I also think that it is the student who must be motivated to go to school. I guess it’s different if their parents are paying for it and they’re just going because everyone else told them to. It seems like most people at the school I’m at just want to fit a stereotype of partying and what not. I can’t understand this mentality…maybe it’s because I’m paying my own tuition.
@dappled_leaves Again, isn’t that the student’s responsibility? It’s good that the professor cares, but again, the professor is just there to “profess”, not track them like they’re in grade school.

Thanks, all, for answering!

longgone's avatar

@rory “If you take a class, never show up, and still do well on the test or essays, that isn’t reflective of what you’ve learned in the class—it means you had prior knowledge, or did the reading on your own. In that case, why take the class at all?”

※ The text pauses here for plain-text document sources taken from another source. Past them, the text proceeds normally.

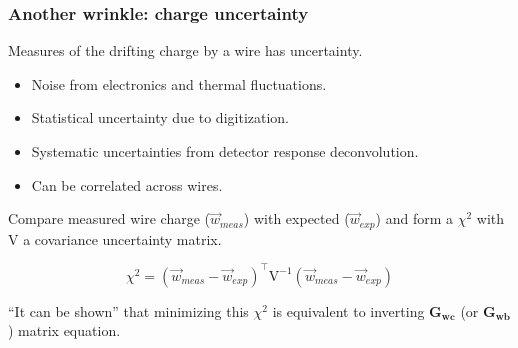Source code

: \documentclass[xcolor=dvipsnames]{beamer}
\begin{document}
\begin{frame}
  \frametitle{Another wrinkle: charge uncertainty}

  Measures of the drifting charge by a wire has uncertainty.
  \begin{itemize}
  \item Noise from electronics and thermal fluctuations.
  \item Statistical uncertainty due to digitization.
  \item Systematic uncertainties from detector response deconvolution.
  \item Can be correlated across wires.
  \end{itemize}
  Compare measured wire charge ($\vec{w}_{meas}$) with expected
  ($\vec{w}_{exp}$) and form a $\chi^2$ with $\mathrm{V}$ a
  covariance uncertainty matrix.
  
  \[\chi^2 = (\vec{w}_{meas}-\vec{w}_{exp})^\intercal\mathrm{V}^{-1} (\vec{w}_{meas}-\vec{w}_{exp})\]

  ``It can be shown'' that minimizing this $\chi^2$ is equivalent to
  inverting $\mathbf{G_{wc}}$ (or $\mathbf{G_{wb}}$) matrix equation.

\end{frame}
\end{document}
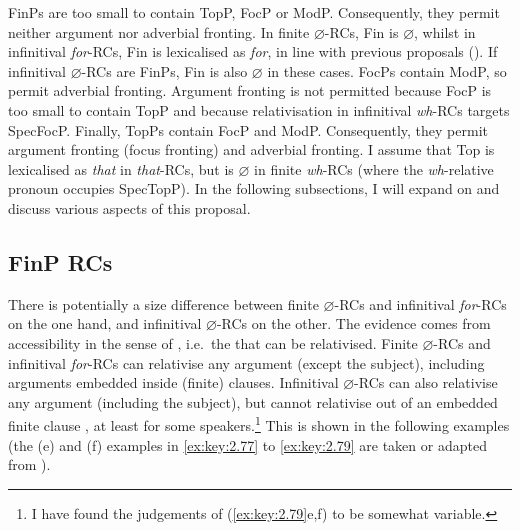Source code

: \documentclass[output=paper]{langsci/langscibook}
\begin{document}
FinPs are too small to contain TopP, FocP or ModP\@. Consequently, they permit
neither argument nor adverbial fronting. In finite $\varnothing${-RCs, Fin is}
$\varnothing$, whilst in infinitival \emph{for}-RCs, Fin is lexicalised as
\emph{for}, in line with previous proposals
(\citealt{Haegeman2012,Radford2009a,Rizzi1997}). If infinitival $\varnothing${-RCs
are FinP}s, Fin is also $\varnothing$ in these cases. FocPs contain ModP, so
permit adverbial fronting. Argument
fronting is not permitted because FocP is too small
to contain TopP and because relativisation in infinitival \emph{wh}{-RCs targets SpecFocP\@. Finally, TopPs
contain FocP and ModP\@. Consequently, they permit argument fronting (focus
fronting) and adverbial fronting.} I assume that Top is lexicalised as
\emph{that} in \emph{that}{-RCs, but is} $\varnothing$ in finite
\emph{wh}{-\glspl{RC} (where the} \emph{wh}{-relative pronoun occupies
SpecTopP).} In the following subsections, I will expand on and discuss various
aspects of this proposal.

\subsection{FinP RCs}

There is potentially a size difference between finite $\varnothing$-\glspl{RC}
and infinitival \emph{for}-\glspl{RC} on the one hand, and infinitival
$\varnothing$-\glspl{RC} on the other. The evidence comes from accessibility in
the sense of \textcite{KeenanComrie1977}, i.e.\ the  that
can be relativised. Finite $\varnothing$-\glspl{RC} and infinitival
\emph{for}-\glspl{RC} can relativise any argument (except the subject),
including arguments embedded inside (finite) clauses. Infinitival
$\varnothing$-\glspl{RC} can also relativise any argument (including the
subject), but cannot relativise out of an embedded finite clause
\citep{Longenbaugh2016}, at least for some speakers.\footnote{I have found the
judgements of (\ref{ex:key:2.79}e,f) to be somewhat variable.} This is shown in the following
examples (the (e) and (f) examples in \eqref{ex:key:2.77} to
\eqref{ex:key:2.79} are taken or adapted from
\citealt{Longenbaugh2016}).\largerpage
\end{document}
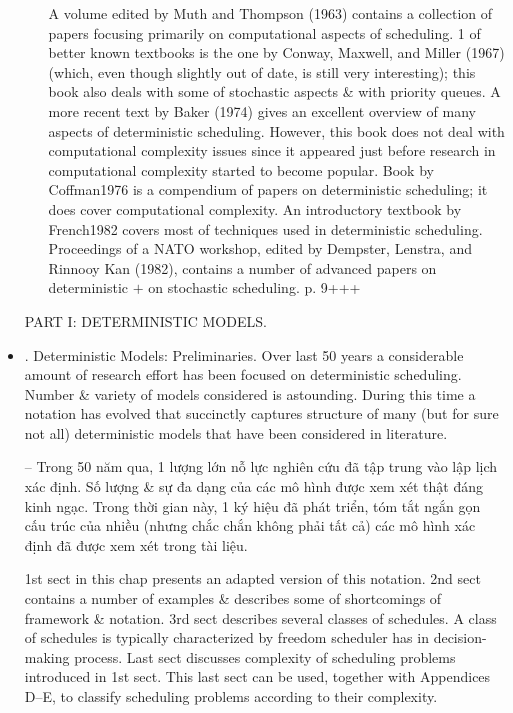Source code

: \documentclass{article}
\begin{document}
\begin{itemize}
\begin{itemize}
        A volume edited by Muth and Thompson (1963) contains a collection of papers focusing primarily on computational aspects of scheduling. 1 of better known textbooks is the one by Conway, Maxwell, and Miller (1967) (which, even though slightly out of date, is still very interesting); this book also deals with some of stochastic aspects \& with priority queues. A more recent text by Baker (1974) gives an excellent overview of many aspects of deterministic scheduling. However, this book does not deal with computational complexity issues since it appeared just before research in computational complexity started to become popular. Book by Coffman1976 is a compendium of papers on deterministic scheduling; it does cover computational complexity. An introductory textbook by French1982 covers most of techniques used in deterministic scheduling. Proceedings of a NATO workshop, edited by Dempster, Lenstra, and Rinnooy Kan (1982), contains a number of advanced papers on deterministic $+$ on stochastic scheduling. p. 9+++
    \end{itemize}
    PART I: DETERMINISTIC MODELS.
    \item {. Deterministic Models: Preliminaries.} Over last 50 years a considerable amount of research effort has been focused on deterministic scheduling. Number \& variety of models considered is astounding. During this time a notation has evolved that succinctly captures structure of many (but for sure not all) deterministic models that have been considered in literature.

    -- Trong 50 năm qua, 1 lượng lớn nỗ lực nghiên cứu đã tập trung vào lập lịch xác định. Số lượng \& sự đa dạng của các mô hình được xem xét thật đáng kinh ngạc. Trong thời gian này, 1 ký hiệu đã phát triển, tóm tắt ngắn gọn cấu trúc của nhiều (nhưng chắc chắn không phải tất cả) các mô hình xác định đã được xem xét trong tài liệu.

    1st sect in this chap presents an adapted version of this notation. 2nd sect contains a number of examples \& describes some of shortcomings of framework \& notation. 3rd sect describes several classes of schedules. A class of schedules is typically characterized by freedom scheduler has in decision-making process. Last sect discusses complexity of scheduling problems introduced in 1st sect. This last sect can be used, together with Appendices D--E, to classify scheduling problems according to their complexity.


\end{itemize}
\end{document}
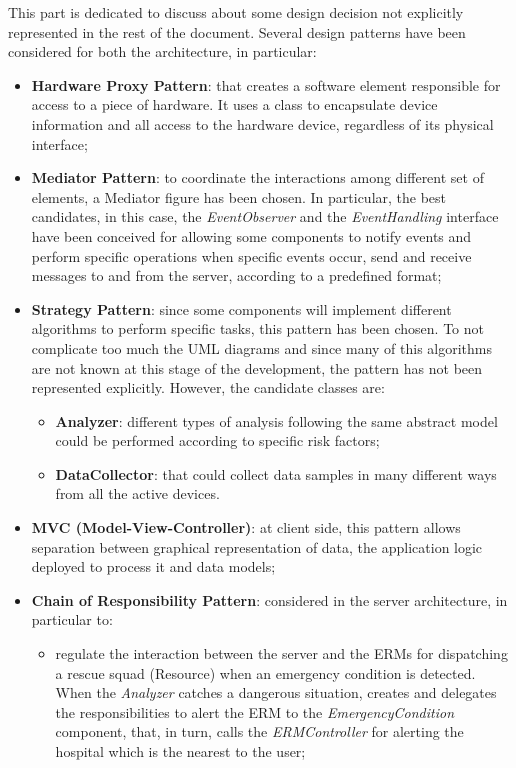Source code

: \begin{flushleft}
{}
{\setlength{\parskip}{0.3cm}
This part is dedicated to discuss about some design decision not explicitly represented in the rest of the document.
Several design patterns have been considered for both the architecture, in particular:
\begin{itemize}
	\item \textbf{Hardware Proxy Pattern}: that creates a software element responsible for access to a piece of hardware. It uses a class to encapsulate device information and all access to the hardware device, regardless of its physical interface;
	\item \textbf{Mediator Pattern}: to coordinate the interactions among different set of elements, a Mediator figure has been chosen. In particular, the best candidates, in this case, the \textit{EventObserver} and the \textit{EventHandling} interface have been conceived for allowing some components to notify events and perform specific operations when specific events occur, send and receive messages to and from the server, according to a predefined format;
	\item \textbf{Strategy Pattern}: since some components will implement different algorithms to perform specific tasks, this pattern has been chosen. To not complicate too much the UML diagrams and since many of this algorithms are not known at this stage of the development, the pattern has not been represented explicitly. However, the candidate classes are:
	\begin{itemize}
		\item \textbf{Analyzer}: different types of analysis following the same abstract model could be performed according to specific risk factors;
		\item \textbf{DataCollector}: that could collect data samples in many different ways from all the active devices.
	\end{itemize}
	\item \textbf{MVC (Model-View-Controller)}: at client side, this pattern allows separation between graphical representation of data, the application logic deployed to process it and data models;
	\item \textbf{Chain of Responsibility Pattern}: considered in the server architecture, in particular to:
	\begin{itemize}
		\item  regulate the interaction between the server and the ERMs for dispatching a rescue squad (Resource) when an emergency condition is detected. When the \textit{Analyzer} catches a dangerous situation, creates and delegates the responsibilities to alert the ERM to the \textit{EmergencyCondition} component, that, in turn, calls the \textit{ERMController} for alerting the hospital which is the nearest to the user;

\end{itemize}
\end{itemize}}
\end{flushleft}

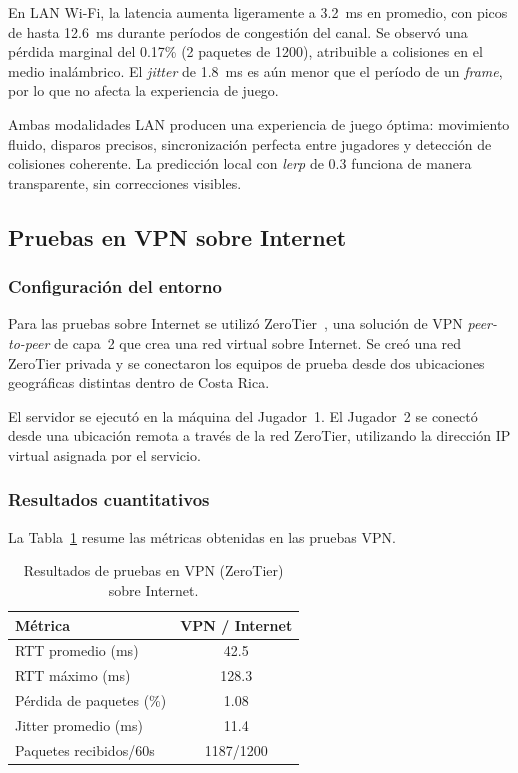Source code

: \documentclass[conference]{IEEEtran}
\begin{document}
En LAN Wi-Fi, la latencia aumenta ligeramente a 3.2~ms en promedio, con picos de hasta 12.6~ms durante per\'iodos de congesti\'on del canal. Se observ\'o una p\'erdida marginal del 0.17\% (2 paquetes de 1200), atribuible a colisiones en el medio inal\'ambrico. El \textit{jitter} de 1.8~ms es a\'un menor que el per\'iodo de un \textit{frame}, por lo que no afecta la experiencia de juego.

Ambas modalidades LAN producen una experiencia de juego \'optima: movimiento fluido, disparos precisos, sincronizaci\'on perfecta entre jugadores y detecci\'on de colisiones coherente. La predicci\'on local con \textit{lerp} de 0.3 funciona de manera transparente, sin correcciones visibles.

\subsection{Pruebas en VPN sobre Internet}

\subsubsection{Configuraci\'on del entorno}

Para las pruebas sobre Internet se utiliz\'o ZeroTier~\cite{zerotier2024}, una soluci\'on de VPN \textit{peer-to-peer} de capa~2 que crea una red virtual sobre Internet. Se cre\'o una red ZeroTier privada y se conectaron los equipos de prueba desde dos ubicaciones geogr\'aficas distintas dentro de Costa Rica.

El servidor se ejecut\'o en la m\'aquina del Jugador~1. El Jugador~2 se conect\'o desde una ubicaci\'on remota a trav\'es de la red ZeroTier, utilizando la direcci\'on IP virtual asignada por el servicio.

\subsubsection{Resultados cuantitativos}

La Tabla~\ref{tab:vpn_results} resume las m\'etricas obtenidas en las pruebas VPN.

\begin{table}[!h]
\centering
\caption{Resultados de pruebas en VPN (ZeroTier) sobre Internet.}
\label{tab:vpn_results}
\begin{tabular}{@{}lc@{}}
\toprule
\textbf{M\'etrica} & \textbf{VPN / Internet} \\
\midrule
RTT promedio (ms)          & 42.5     \\
RTT m\'aximo (ms)          & 128.3    \\
P\'erdida de paquetes (\%) & 1.08     \\
Jitter promedio (ms)       & 11.4     \\
Paquetes recibidos/60s     & 1187/1200 \\
\bottomrule
\end{tabular}
\end{table}
\end{document}
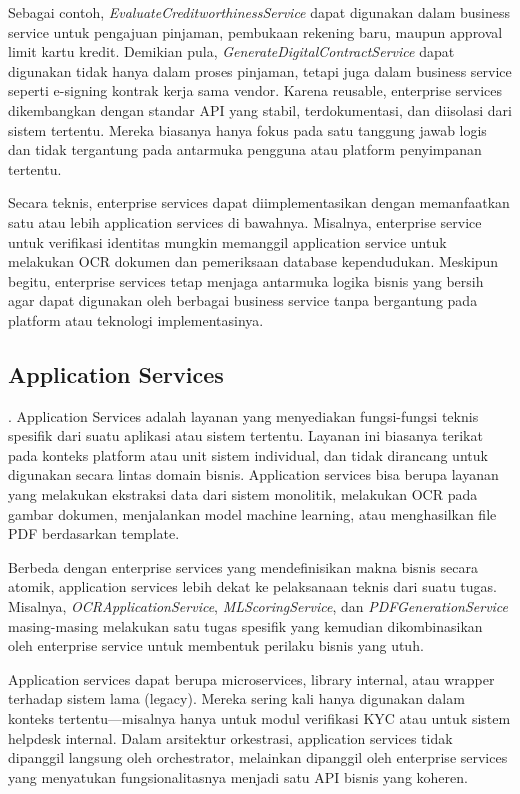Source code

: Sebagai contoh, \textit{EvaluateCreditworthinessService} dapat digunakan dalam business service untuk pengajuan pinjaman, pembukaan rekening baru, maupun approval limit kartu kredit. Demikian pula, \textit{GenerateDigitalContractService} dapat digunakan tidak hanya dalam proses pinjaman, tetapi juga dalam business service seperti e-signing kontrak kerja sama vendor. Karena reusable, enterprise services dikembangkan dengan standar API yang stabil, terdokumentasi, dan diisolasi dari sistem tertentu. Mereka biasanya hanya fokus pada satu tanggung jawab logis dan tidak tergantung pada antarmuka pengguna atau platform penyimpanan tertentu.

Secara teknis, enterprise services dapat diimplementasikan dengan memanfaatkan satu atau lebih application services di bawahnya. Misalnya, enterprise service untuk verifikasi identitas mungkin memanggil application service untuk melakukan OCR dokumen dan pemeriksaan database kependudukan. Meskipun begitu, enterprise services tetap menjaga antarmuka logika bisnis yang bersih agar dapat digunakan oleh berbagai business service tanpa bergantung pada platform atau teknologi implementasinya.

\subsection{Application Services}. 
Application Services adalah layanan yang menyediakan fungsi-fungsi teknis spesifik dari suatu aplikasi atau sistem tertentu. Layanan ini biasanya terikat pada konteks platform atau unit sistem individual, dan tidak dirancang untuk digunakan secara lintas domain bisnis. Application services bisa berupa layanan yang melakukan ekstraksi data dari sistem monolitik, melakukan OCR pada gambar dokumen, menjalankan model machine learning, atau menghasilkan file PDF berdasarkan template.

Berbeda dengan enterprise services yang mendefinisikan makna bisnis secara atomik, application services lebih dekat ke pelaksanaan teknis dari suatu tugas. Misalnya, \textit{OCRApplicationService}, \textit{MLScoringService}, dan \textit{PDFGenerationService} masing-masing melakukan satu tugas spesifik yang kemudian dikombinasikan oleh enterprise service untuk membentuk perilaku bisnis yang utuh.

Application services dapat berupa microservices, library internal, atau wrapper terhadap sistem lama (legacy). Mereka sering kali hanya digunakan dalam konteks tertentu—misalnya hanya untuk modul verifikasi KYC atau untuk sistem helpdesk internal. Dalam arsitektur orkestrasi, application services tidak dipanggil langsung oleh orchestrator, melainkan dipanggil oleh enterprise services yang menyatukan fungsionalitasnya menjadi satu API bisnis yang koheren.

I’m one of those people. I do best studying by myself, and listening to lectures puts me to sleep, no matter how interesting the subject. For people like me, compulsory attendance is worthless. As to “why take the class?” – well…without taking the class, there often is no way to even take the test.

Sinqer's avatar

Most of my professors did, but I agree with you.
I paid for the position in the class, Whether I show up or not should be my choice, teacher’s been paid already.
I don’t agree with attendance counting towards a grade. But that’s because I think grades should try to reflect solely the person’s comprehension of the material.
I agree with you.

dxs's avatar

@Sinqer I think the problem is that tertiary education nowadays is geared towards the economy. It’s an institution that gets you a bigger paycheck (but then again, with all those loans…). So with that mentality, tertiary education becomes more of a “requirement” instead of a hobby. I have negative feelings about this situation.

Sinqer's avatar

I can relate… I never graduated.
I think it’s done way more harm than good. Clinton passed the bill to set it up for everyone to take out government loans for education. I didn’t think much about it back then, but I took out a loan… dropped out (couldn’t afford to live and go to school), and then paid off the loan over time.
If 80% of your population takes out loans for higher education, gets degrees, but their aren’t enough higher level jobs to support the graduates, you’ve got a bunch of over educated people competing for the same jobs. Then all the requirements for jobs suddenly included minimal degrees, and the 20% are screwed. Makes me remember that hardly anyone needed a college degree to do many of the same jobs they now require them for.
From what I’ve heard, there are a lot of college graduates with huge loans to pay off now, all working entry level positions.
And I definitely agree with the privatizing, though I’m not sure public education setups work any better. I’ve been learning a lot over here in Europe about their systems, and there are definitely drawbacks to making higher education a public run system. I of course agree with public high school (minimum education for citizen population).